Huntingburg officials are beginning to weigh whether the city needs new rules for data centers and battery storage sites, a move that could shape jobs, tax base growth, electric demand and public-safety planning long before any project is approved. The discussion surfaced during citizen comments at the April 28 Huntingburg Common Council meeting, when Holly Bartelt Gogel raised questions about whether local development standards should be updated.
Council members signaled they are interested in getting ahead of the issue, not just reacting to the next proposal that comes through City Hall. Amanda Souders Harris and Dave Duncan were among the council members who acknowledged that newer industrial uses can bring complicated zoning and planning questions, including noise, traffic, power demand, safety expectations and whether a large facility fits with nearby neighborhoods over the long term. Officials also made clear that any standards would need professional guidance so the city does not adopt rules that are either too weak or vulnerable to legal challenge.
The timing is not abstract.
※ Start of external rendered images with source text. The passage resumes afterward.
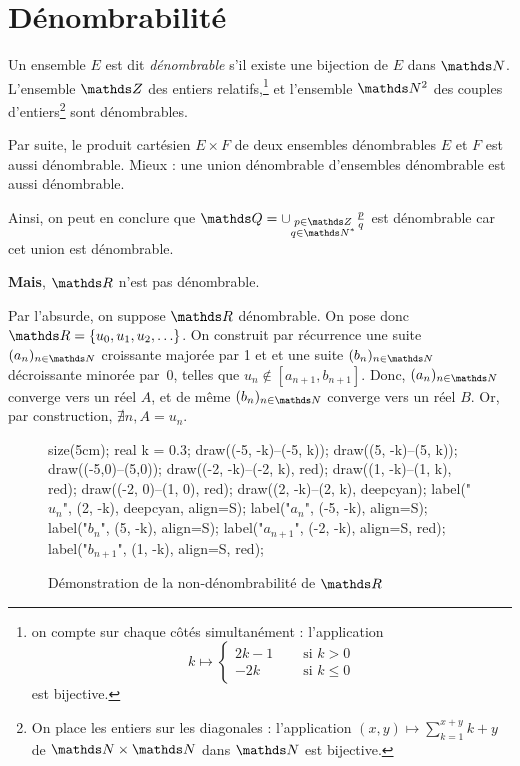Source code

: \setcounter{section}{-1}
\section{Dénombrabilité}

\begin{rmk}
	Un ensemble $E$\/ est dit \textit{dénombrable} s'il existe une bijection de $E$\/ dans $\N$. L'ensemble $\Z$\/ des entiers relatifs,\footnote{on compte sur chaque côtés simultanément : l'application \[
		k \longmapsto \begin{cases}
			2k - 1 &\quad \text{ si } k > 0\\
			-2k &\quad \text{ si } k \le 0
		\end{cases}
	\] est bijective.}  et l'ensemble $\N^2$\/ des couples d'entiers\footnote{On place les entiers sur les diagonales : l'application $(x,y) \mapsto \sum_{k=1}^{x+y} k + y$\/ de $\N \times \N$\/ dans $\N$\/ est bijective.} sont dénombrables.

	Par suite, le produit cartésien $E \times F$\/ de deux ensembles dénombrables $E$\/ et $F$\/ est aussi dénombrable. Mieux : une union dénombrable d'ensembles dénombrable est aussi dénombrable.

	Ainsi, on peut en conclure que $\Q = \cup_{\substack{p \in \Z\\ q \in \N^*}} \frac{p}{q}$\/ est dénombrable car cet union est dénombrable.

	\textbf{Mais}, $\R$\/ n'est pas dénombrable.
\end{rmk}

\begin{prv}
	Par l'absurde, on suppose $\R$\/ dénombrable. On pose donc $\R = \{u_0,u_1, u_2,\ldots\}$. On construit par récurrence une suite $(a_n)_{n\in\N}$\/ croissante majorée par 1 et et une suite $(b_n)_{n\in\N}$\/ décroissante minorée par~0, telles que $u_n \not\in [a_{n+1}, b_{n+1}]$. Donc, $(a_n)_{n\in\N}$\/ converge vers un réel $A$, et de même $(b_n)_{n\in\N}$ converge vers un réel $B$. Or, par construction, $\nexists n, A = u_n$.
	\begin{figure}[H]
		\centering
		\begin{asy}
			size(5cm);
			real k = 0.3;
			draw((-5, -k)--(-5, k));
			draw((5, -k)--(5, k));
			draw((-5,0)--(5,0));
			draw((-2, -k)--(-2, k), red);
			draw((1, -k)--(1, k), red);
			draw((-2, 0)--(1, 0), red);
			draw((2, -k)--(2, k), deepcyan);
			label("$u_n$", (2, -k), deepcyan, align=S);
			label("$a_n$", (-5, -k), align=S);
			label("$b_n$", (5, -k), align=S);
			label("$a_{n+1}$", (-2, -k), align=S, red);
			label("$b_{n+1}$", (1, -k), align=S, red);
		\end{asy}
		\caption{Démonstration de la non-dénombrabilité de $\R$}
	\end{figure}
\end{prv}

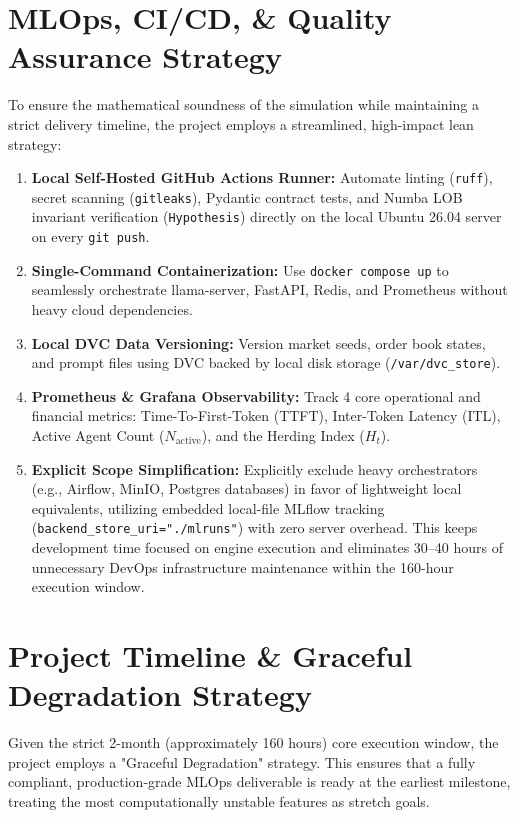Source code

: \documentclass[10pt,a4paper]{article}
\begin{document}
\section{MLOps, CI/CD, \& Quality Assurance Strategy}

To ensure the mathematical soundness of the simulation while maintaining a strict delivery timeline, the project employs a streamlined, high-impact lean strategy:

\begin{enumerate}
    \item \textbf{Local Self-Hosted GitHub Actions Runner:} Automate linting (\texttt{ruff}), secret scanning (\texttt{gitleaks}), Pydantic contract tests, and Numba LOB invariant verification (\texttt{Hypothesis}) directly on the local Ubuntu 26.04 server on every \texttt{git push}.
    \item \textbf{Single-Command Containerization:} Use \texttt{docker compose up} to seamlessly orchestrate llama-server, FastAPI, Redis, and Prometheus without heavy cloud dependencies.
    \item \textbf{Local DVC Data Versioning:} Version market seeds, order book states, and prompt files using DVC backed by local disk storage (\texttt{/var/dvc\_store}).
    \item \textbf{Prometheus \& Grafana Observability:} Track 4 core operational and financial metrics: Time-To-First-Token (TTFT), Inter-Token Latency (ITL), Active Agent Count ($N_{\text{active}}$), and the Herding Index ($H_t$).
    \item \textbf{Explicit Scope Simplification:} Explicitly exclude heavy orchestrators (e.g., Airflow, MinIO, Postgres databases) in favor of lightweight local equivalents, utilizing embedded local-file MLflow tracking (\texttt{backend\_store\_uri="./mlruns"}) with zero server overhead. This keeps development time focused on engine execution and eliminates 30--40 hours of unnecessary DevOps infrastructure maintenance within the 160-hour execution window.
\end{enumerate}

\section{Project Timeline \& Graceful Degradation Strategy}

Given the strict 2-month (approximately 160 hours) core execution window, the project employs a "Graceful Degradation" strategy. This ensures that a fully compliant, production-grade MLOps deliverable is ready at the earliest milestone, treating the most computationally unstable features as stretch goals.
\end{document}
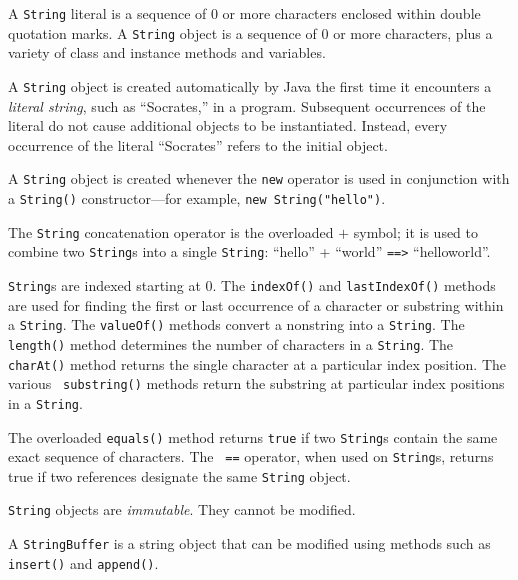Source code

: \pagebreak
{}
\begin{SMBL}
\item  A {\tt String} literal is a sequence of 0 or more characters
enclosed within double quotation marks.   A {\tt String} object is a
sequence of 0 or more characters, plus a variety of class and instance
methods and variables.

\item A {\tt String} object is created automatically by Java the first
time it encounters a {\it literal string}, such as ``Socrates,'' in a
program.  Subsequent occurrences of the literal do not cause
additional objects to be instantiated.  Instead, every occurrence of
the literal ``Socrates'' refers to the initial object.

\item A {\tt String} object is created whenever the {\tt new}
operator is used in conjunction with a {\tt String()}
constructor---for example, {\tt new String("hello")}.

\item  The {\tt String} concatenation operator is the overloaded
$+$ symbol; it is used to combine two {\tt String}s into a single
{\tt String}: ``hello'' + ``world'' \verb|==>| ``helloworld''.

\item {\tt String}s are indexed starting at 0.  The {\tt indexOf()}
and {\tt last\-Index\-Of()} methods are used for
finding the first or last occurrence of a character or substring
within a {\tt String}. The {\tt valueOf()} methods convert a nonstring
into a {\tt String}. The {\tt length()} method determines the number
of characters in a {\tt String}.  The {\tt charAt()} method returns
the single character at a particular index position.  The various {\tt
substring()} methods return the substring at particular index
positions in a {\tt String}.

\item The overloaded {\tt equals()} method returns {\tt true} if two
{\tt String}s contain the same exact sequence of characters.  The {\tt
==} operator, when used on {\tt String}s, returns true if two
references designate the same {\tt String} object.

\item {\tt String} objects are {\it immutable}. They cannot be 
modified.

\item  A {\tt StringBuffer} is a string object that can be 
modified using methods such as {\tt insert()} and {\tt append()}.


\end{SMBL}

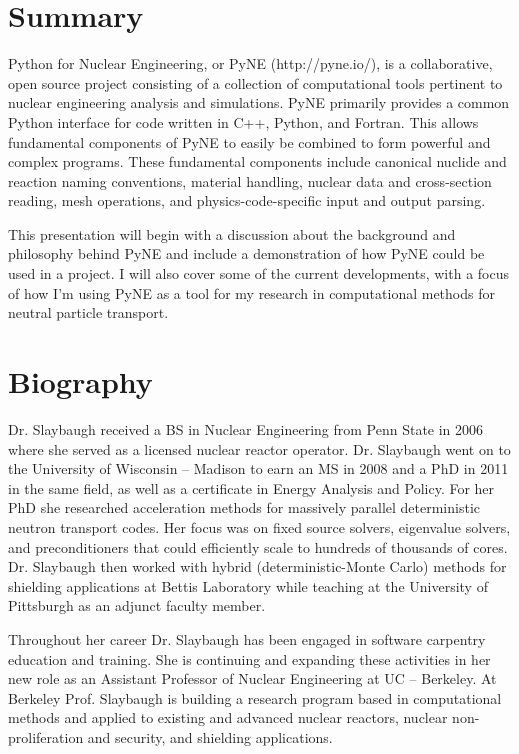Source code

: \documentclass[12pt]{article}
\begin{document}


\section*{Summary}

Python for Nuclear Engineering, or PyNE (http://pyne.io/), is a collaborative, open source project consisting of a collection of
computational tools pertinent to nuclear engineering analysis and simulations.
PyNE primarily provides a common Python interface for code written in C++,
Python, and Fortran. This allows fundamental components of PyNE to easily be
combined to form powerful and complex programs. These fundamental components
include canonical nuclide and reaction naming conventions, material handling,
nuclear data and cross-section reading, mesh operations, and
physics-code-specific input and output parsing.

This presentation will begin with a discussion about the background and philosophy behind PyNE and include a demonstration of how PyNE could be used in a project. I will also cover some of the current developments, with a focus of how I'm using PyNE as a tool for my research in computational methods for neutral particle transport. 


\section*{Biography}
Dr. Slaybaugh received a BS in Nuclear Engineering from Penn State in 2006 where she served as a licensed nuclear reactor operator. Dr. Slaybaugh went on to the University of Wisconsin – Madison to earn an MS in 2008 and a PhD in 2011 in the same field, as well as a certificate in Energy Analysis and Policy. For her PhD she researched acceleration methods for massively parallel deterministic neutron transport codes. Her focus was on fixed source solvers, eigenvalue solvers, and preconditioners that could efficiently scale to hundreds of thousands of cores. Dr. Slaybaugh then worked with hybrid (deterministic-Monte Carlo) methods for shielding applications at Bettis Laboratory while teaching at the University of Pittsburgh as an adjunct faculty member. 

Throughout her career Dr. Slaybaugh has been engaged in software carpentry education and training. She is continuing and expanding these activities in her new role as an Assistant Professor of Nuclear Engineering at UC – Berkeley. At Berkeley Prof. Slaybaugh is building a research program based in computational methods and applied to existing and advanced nuclear reactors, nuclear non-proliferation and security, and shielding applications. 
\end{document}
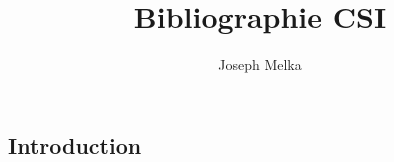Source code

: \documentclass[twocolumn]{article}
\title{Bibliographie CSI}
\author{Joseph Melka}
\begin{document}
\maketitle
\begin{refsection}
\section{Introduction}

\printbibliography[]
\end{refsection}

\clearpage


\begin{refsection}

\printbibliography[]
\end{refsection}

\clearpage

\begin{refsection}

\printbibliography[]
\end{refsection}

\clearpage

\begin{refsection}

\printbibliography[]
\end{refsection}

\clearpage
\begin{refsection}

\printbibliography[]
\end{refsection}

\clearpage
\end{document}
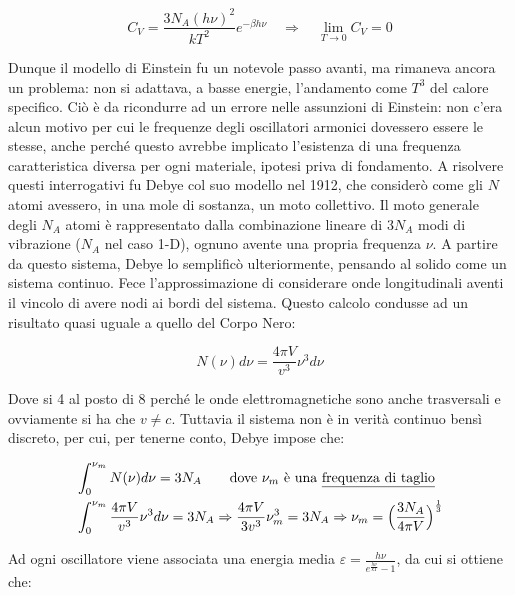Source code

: \begin{equation}
C_V = \frac{ 3 N_A (h \nu)^2}{k T^2 }e^{ - \beta h \nu } \quad \Rightarrow \quad \lim_{T \to 0} C_V = 0
\end{equation}

Dunque il modello di Einstein fu un notevole passo avanti, ma rimaneva ancora un problema: non si adattava, a basse energie, l'andamento come $T^3$ del calore specifico.
Ciò è da ricondurre ad un errore nelle assunzioni di Einstein: non c'era alcun motivo per cui le frequenze degli oscillatori armonici dovessero essere le stesse, anche perché questo avrebbe implicato l'esistenza di una frequenza caratteristica diversa per ogni materiale, ipotesi priva di fondamento.
A risolvere questi interrogativi fu Debye col suo modello nel 1912, che considerò come gli $N$ atomi avessero, in una mole di sostanza, un moto collettivo.
Il moto generale degli $N_A$ atomi è rappresentato dalla combinazione lineare di $3N_A$ modi di vibrazione ($N_A$ nel caso 1-D), ognuno avente una propria frequenza $\nu$.
A partire da questo sistema, Debye lo semplificò ulteriormente, pensando al solido come un sistema continuo.
Fece l'approssimazione di considerare onde longitudinali aventi il vincolo di avere nodi ai bordi del sistema.
Questo calcolo condusse ad un risultato quasi uguale a quello del Corpo Nero:

\begin{equation}
N(\nu)d\nu = \frac{ 4 \pi V}{v^3 } \nu^3 d\nu
\end{equation}

Dove si 4 al posto di 8 perché le onde elettromagnetiche sono anche trasversali e ovviamente si ha che $v \not = c$.
Tuttavia il sistema non è in verità continuo bensì discreto, per cui, per tenerne conto, Debye impose che:

\begin{equation}
\begin{split}
& \int_0^{\nu_m} N(\nu)d\nu = 3 N_A \quad \quad \mbox{dove $\nu_m$ è una \underline{frequenza di taglio}} \\
& \int_0^{\nu_m} \frac{ 4 \pi V}{v^3 } \nu^3 d\nu = 3 N_A \Rightarrow \frac{ 4 \pi V}{3 v^3 } \nu_m^3 = 3N_A \Rightarrow \nu_m = \Bigl(  \frac{ 3 N_A}{4 \pi V }  \Bigr)^{ \frac{ 1}{3 } }
\end{split}
\end{equation}

Ad ogni oscillatore viene associata una energia media $\varepsilon = \frac{ h \nu}{e^{ \frac{ h \nu}{k T } } - 1 }$, da cui si ottiene che:

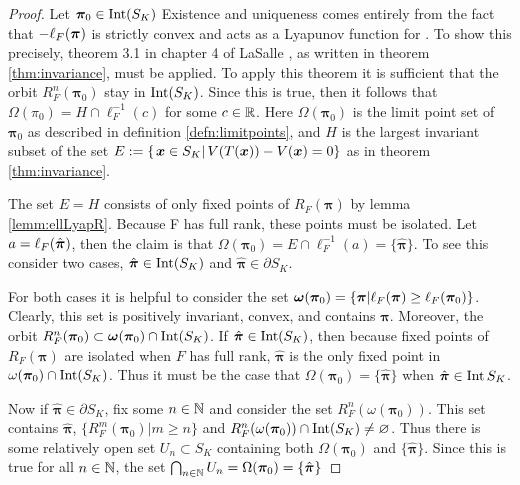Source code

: \begin{proof}
	Let \( \bm\pi_0\in\op{Int}(S_K)  \)
	Existence and uniqueness comes entirely from the fact that \( -\elpi{F} \) is strictly convex and acts as a Lyapunov function for . To show this precisely, theorem 3.1 in chapter 4 of LaSalle \cite{lasalle1976dynsys}, as written in theorem \ref{thm:invariance}, must be applied. To apply this theorem it is sufficient that the orbit \( R_F^n(\bm\pi_0) \) stay in \(\op{Int}(S_K)\). Since this is true, then it follows that \( \Omega(\pi_0) = H\cap \ell_{F}^{-1}(c) \) for some \( c\in \R \).	Here \( \Omega(\bm\pi_0) \) is the limit point set of \( \bm\pi_0 \) as described in definition \ref{defn:limitpoints}, and \( H \) is the largest invariant subset of the set \(E\defined\{\left.\bm x\in S_K\right|V(T(\bm x))-V(\bm x)=0\}\) as in theorem \ref{thm:invariance}. %
	
	The set \( E=H \) consists of only fixed points of \( R_{F}(\bm\pi) \) by lemma \ref{lemm:ellLyapR}. Because F has full rank, these points must be isolated. Let \( a=\elpi[\hat{\bm \pi}]{F} \), then the claim is that \( \Omega(\bm\pi_0) =E\cap\ell_{F}^{-1}(a)= \{\hat{\bm\pi}\}. \) To see this consider two cases, \( \hat{\bm \pi}\in \op{Int}(S_K) \) and \( \hat{\bm \pi}\in \partial S_K \). 
	
    For both cases it is helpful to consider the set \(\bm\omega(\bm\pi_0) = \{\bm\pi|\elpi{F}\geq\ell_{F}(\bm\pi_0)\}\). Clearly, this set is positively invariant, convex, and contains \( \hat{\bm \pi}. \)  Moreover, the orbit \( R_F^n(\bm\pi_0) \subset \bm\omega(\bm\pi_0)\cap \op{Int}(S_K)\). If \( \hat{\bm \pi}\in \op{Int}(S_K) \), then because fixed points of \( R_F(\bm\pi) \) are isolated when \( F \) has full rank, \( \hat{\bm\pi} \)  is the only fixed point in \( \omega(\bm\pi_0)\cap \op{Int}(S_K) \). Thus it must be the case that \( \Omega(\bm\pi_0) = \{\hat{\bm\pi}\} \) when \( \hat{\bm \pi}\in\op{Int}S_K \).
    
    Now if \( \hat{\bm \pi}\in \partial S_K \), fix some \( n\in\N \) and consider the set \( R_F^n(\omega(\bm\pi_0)). \) This set contains \( \hat{\bm \pi} \), \( \{R_F^m(\bm\pi_0)|m\geq n\} \) and \( R_F^n(\omega(\bm\pi_0))\cap\op{Int}(S_K)\neq\varnothing \). Thus there is some relatively open set \( U_n \subset S_K\) containing both \( \Omega(\bm\pi_0) \) and \( \{\hat{\bm\pi}\} \). Since this is true for all \( n\in\N \), the set \( \bigcap_{n\in\N}U_n = \Omega(\bm\pi_0)=\{\hat{\bm\pi}\} \)	
\end{proof}

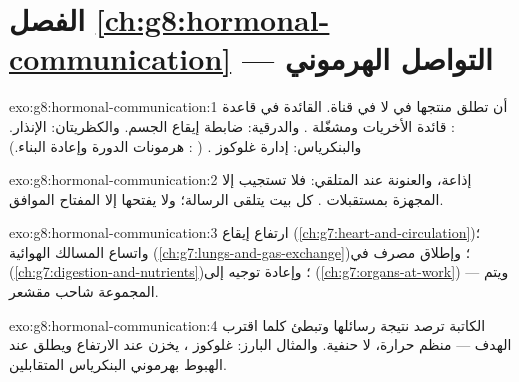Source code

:\section*{الفصل \ref{ch:g8:hormonal-communication} --- التواصل الهرموني}

\begin{solution}{exo:g8:hormonal-communication:1}
أن تطلق منتجها في  لا في قناة.  القائدة في
قاعدة : قائدة الأخريات ومشغّلة . والدرقية:
ضابطة إيقاع الجسم. والكظريتان:  الإنذار.
والبنكرياس: إدارة غلوكوز . ( :
هرمونات الدورة وإعادة البناء.)
\end{solution}

\begin{solution}{exo:g8:hormonal-communication:2}
 إذاعة، والعنونة عند المتلقي: فلا تستجيب إلا
 المجهزة بمستقبلات . كل بيت يتلقى الرسالة؛
ولا يفتحها إلا المفتاح الموافق.
\end{solution}

\begin{solution}{exo:g8:hormonal-communication:3}
ارتفاع إيقاع  (\cref{ch:g7:heart-and-circulation})؛
واتساع المسالك الهوائية
(\cref{ch:g7:lungs-and-gas-exchange})؛ وإطلاق مصرف
 في 
(\cref{ch:g7:digestion-and-nutrients})؛ وإعادة توجيه
 إلى  (\cref{ch:g7:organs-at-work}) --- ويتم
المجموعة  شاحب مقشعر.
\end{solution}

\begin{solution}{exo:g8:hormonal-communication:4}
 الكاتبة ترصد نتيجة رسائلها وتبطئ كلما اقترب الهدف
--- منظم حرارة، لا حنفية. والمثال البارز: غلوكوز ،
يخزن عند الارتفاع ويطلق عند الهبوط بهرموني البنكرياس
المتقابلين.
\end{solution}

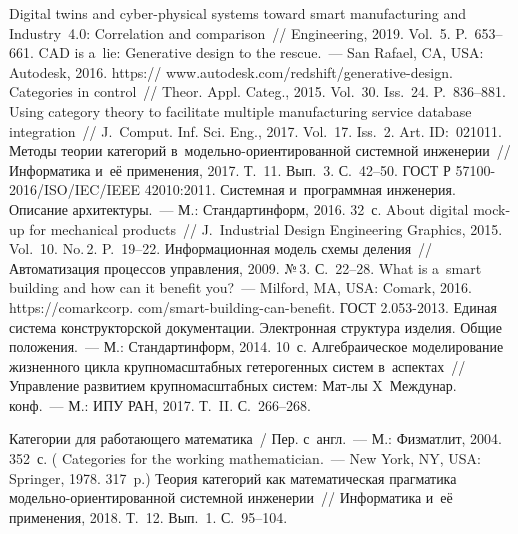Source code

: \begin{multicols}{2}

{\small\frenchspacing
{%
\begin{thebibliography}{99}


 Digital twins and cyber-physical 
systems toward smart manufacturing and Industry~4.0: Correlation and comparison~// 
Engineering, 2019. Vol.~5. P.~653--661.
 CAD is a~lie: Generative design to the rescue.~--- San Rafael, CA, 
USA: Autodesk, 2016. {\sf https:// www.autodesk.com/redshift/generative-design}.
 Categories in control~// Theor. Appl. 
Categ., 2015. Vol.~30. Iss.~24. P.~836--881.
 Using 
category theory to facilitate multiple manufacturing service database integration~// 
J.~Comput. Inf. Sci. Eng., 2017. Vol.~17. Iss.~2. Art. 
ID:~021011.
 Методы теории категорий  
в~мо\-дель\-но-ори\-ен\-ти\-ро\-ван\-ной системной инженерии~// Информатика 
и~её применения, 2017. Т.~11. Вып.~3. С.~42--50.
ГОСТ Р 57100-2016/ISO/IEC/IEEE 42010:2011. Сис\-тем\-ная и~программная 
инженерия. Описание архитектуры.~--- М.: Стандартинформ, 2016. 32~с.
 About digital mock-up for mechanical 
products~// J.~Industrial Design Engineering Graphics, 2015. Vol.~10. No.\,2. 
P.~19--22.
Информационная модель схемы деления~// Автоматизация процессов 
управления, 2009. №\,3. С.~22--28.
What is a~smart building and how can it benefit you?~--- Milford, MA, USA: 
Comark, 2016. {\sf https://comarkcorp. com/smart-building-can-benefit.}
ГОСТ 2.053-2013. Единая система конструкторской документации. 
Электронная структура изделия. Общие положения.~--- М.: Стандартинформ, 
2014. 10~с.
 Алгебраическое моделирование жизненного цикла 
круп\-но\-мас\-штаб\-ных гетерогенных сис\-тем в~аспектах~// Управление развитием 
круп\-но\-мас\-штаб\-ных сис\-тем: Мат-лы X~Междунар. 
конф.~--- М.: ИПУ РАН, 2017.  Т.~II. С.~266--268.

 Категории для работающего математика~/ Пер. с~англ.~--- 
М.: Физматлит, 2004. 352~с. ( Categories for the working 
mathematician.~--- New York, NY, USA: Springer, 1978. 317~p.)
 Теория категорий как математическая прагматика  
мо\-дель\-но-ори\-ен\-ти\-ро\-ван\-ной сис\-тем\-ной инженерии~// Информатика 
и~её применения, 2018. Т.~12. Вып.~1. С.~95--104.


\end{thebibliography}}}
\end{multicols}
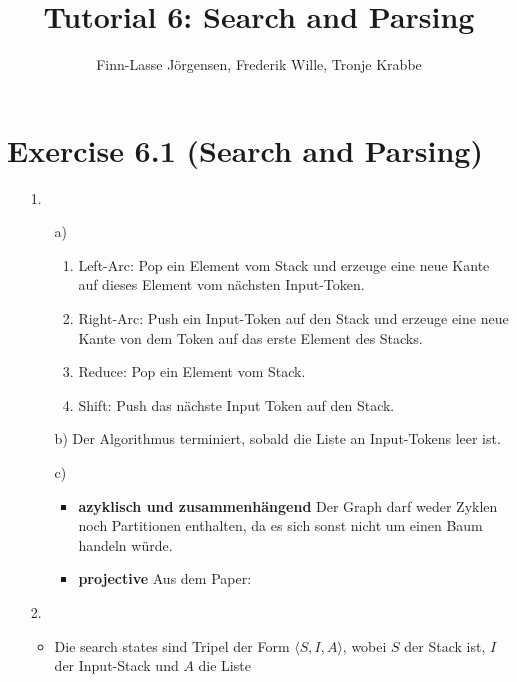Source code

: \documentclass[12pt,a4paper]{article}
\author{Finn-Lasse Jörgensen, Frederik Wille, Tronje Krabbe}
\title{Tutorial 6: Search and Parsing}
\begin{document}
\maketitle


\section*{Exercise 6.1 (Search and Parsing)}
\begin{itemize}
    \item[1.]
        \begin{itemize}
            \item[a)]
                \begin{enumerate}
                    \item Left-Arc: Pop ein Element vom Stack und erzeuge eine
                        neue Kante auf dieses Element vom nächsten Input-Token.
                    \item Right-Arc: Push ein Input-Token auf den Stack und
                        erzeuge eine neue Kante von dem Token auf das erste
                        Element des Stacks.
                    \item Reduce: Pop ein Element vom Stack.
                    \item Shift: Push das nächste Input Token auf den Stack.
                \end{enumerate}
            \item[b)]
                Der Algorithmus terminiert, sobald die Liste an Input-Tokens leer ist.
            \item[c)]
                \begin{itemize}
                    \item \textbf{azyklisch und zusammenhängend}
                        Der Graph darf weder Zyklen noch Partitionen enthalten,
                        da es sich sonst nicht um einen Baum handeln würde.
                    \item \textbf{projective}
                        Aus dem Paper: 
                \end{itemize}
        \end{itemize}
    \item[2.]
        \begin{itemize}
            \item Die search states sind Tripel der Form $ \langle S, I, A \rangle $,
                wobei $S$ der Stack ist, $I$ der Input-Stack und $A$ die Liste

\end{itemize}
\end{itemize}
\end{document}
Most of Monday’s meeting focused on the Crossvine Solar Development south of Huntingburg between the Huntingburg Airport and the Town of Holland, where residents have spent months pressing officials to slow the project. The Huntingburg Common Council unanimously approved a moratorium on solar development within the city’s jurisdiction in November 2025, and the council later discussed the possibility that the moratorium could face legal challenges. Residents also took more than 100 signatures to Dubois County Commissioners asking for a pause on the planned battery energy storage system near Holland Road Northeast.
That local fight has sharpened the stakes for future land-use decisions. Some residents have alleged that AES battery capacity filings did not match what was being installed, pointing to 340 megawatt-hours in filings and 515 megawatt-hours under construction. Whether those numbers hold up or not, the controversy has made clear how quickly an energy project can become a public debate over safety, transparency and trust.
State law gives Huntingburg a framework, but also leaves room for local action. Indiana’s statutory rules for utility-scale battery energy storage systems took effect July 1, 2023, and the Indiana Department of Homeland Security says the Fire Prevention and Building Safety Commission was authorized to adopt implementation rules. At the same time, Indiana law says that framework does not affect a local unit’s zoning, land-use, planning or permitting authority otherwise allowed under law.
Huntingburg’s public meeting portal lists additional Common Council and Utility Board meetings for May 5, May 12 and May 26, suggesting the debate is far from over. For a city trying to attract investment without surrendering control over what gets built next, the question now is whether it wants to write the rules before the next large-scale proposal arrives.